**PROBLEM TO SOLVE:** Whenever "file" occurs in a line of the material, list that line.

Segment Start: PROVIDED DATA

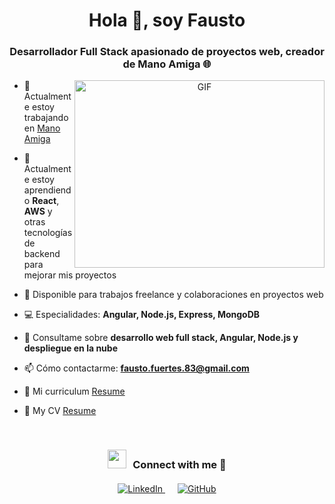 <h1 align="center">Hola 👋, soy Fausto</h1>
<h3 align="center">Desarrollador Full Stack apasionado de proyectos web, creador de Mano Amiga &#127760;</h3>

<a target="_blank" align="center">
  <img align="right" top="500" height="300" width="400" alt="GIF" src="https://media.giphy.com/media/SWoSkN6DxTszqIKEqv/giphy.gif">
</a>

- 🔭 Actualmente estoy trabajando en <a href="https://www.manoamiga.com.ar/" target="blank">Mano Amiga</a>

- 🌱 Actualmente estoy aprendiendo **React**, **AWS** y otras tecnologías de backend para mejorar mis proyectos

- 🤝 Disponible para trabajos freelance y colaboraciones en proyectos web

- 💻 Especialidades: **Angular, Node.js, Express, MongoDB**

- 💬 Consultame sobre **desarrollo web full stack, Angular, Node.js y despliegue en la nube**

- 📫 Cómo contactarme: **fausto.fuertes.83@gmail.com**


- 📄 Mi curriculum <a href="https://drive.google.com/file/d/1WWKM4vMgpk1sViz6D5vViO8KfvrTMc40/view?usp=sharing" target="blank">Resume</a>

- 📄 My CV <a href="https://drive.google.com/file/d/1CgQklHZr-e75ngyVCkBg98rcl89IKn51/view?usp=sharing" target="blank">Resume</a>
<br/>
<h3 align="center" > <img src="https://media.giphy.com/media/iY8CRBdQXODJSCERIr/giphy.gif" width="30" height="30" style="margin-right: 10px;">Connect with me 🤝 </h3>

<p align="center">

<div align="center" class="icons-social" style="margin-top: 20px;">
  <!-- LinkedIn -->
  <a style="margin: 0 10px;" target="_blank" href="https://www.linkedin.com/in/fausto-fuertes-667986254">
    <img src="https://img.icons8.com/color/48/000000/linkedin.png" alt="LinkedIn"/>
  </a>
  
  <!-- GitHub -->
  <a style="margin: 0 10px;" target="_blank" href="https://github.com/faustofuertes">
    <img src="https://img.icons8.com/glyph-neue/48/000000/github.png" alt="GitHub"/>
  </a>
</div>


</p>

Segment End: PROVIDED DATA

**EXERCISE RESPONSE:**
- 📄 Mi curriculum <a href="https://drive.google.com/file/d/1WWKM4vMgpk1sViz6D5vViO8KfvrTMc40/view?usp=sharing" target="blank">Resume</a>
- 📄 My CV <a href="https://drive.google.com/file/d/1CgQklHZr-e75ngyVCkBg98rcl89IKn51/view?usp=sharing" target="blank">Resume</a>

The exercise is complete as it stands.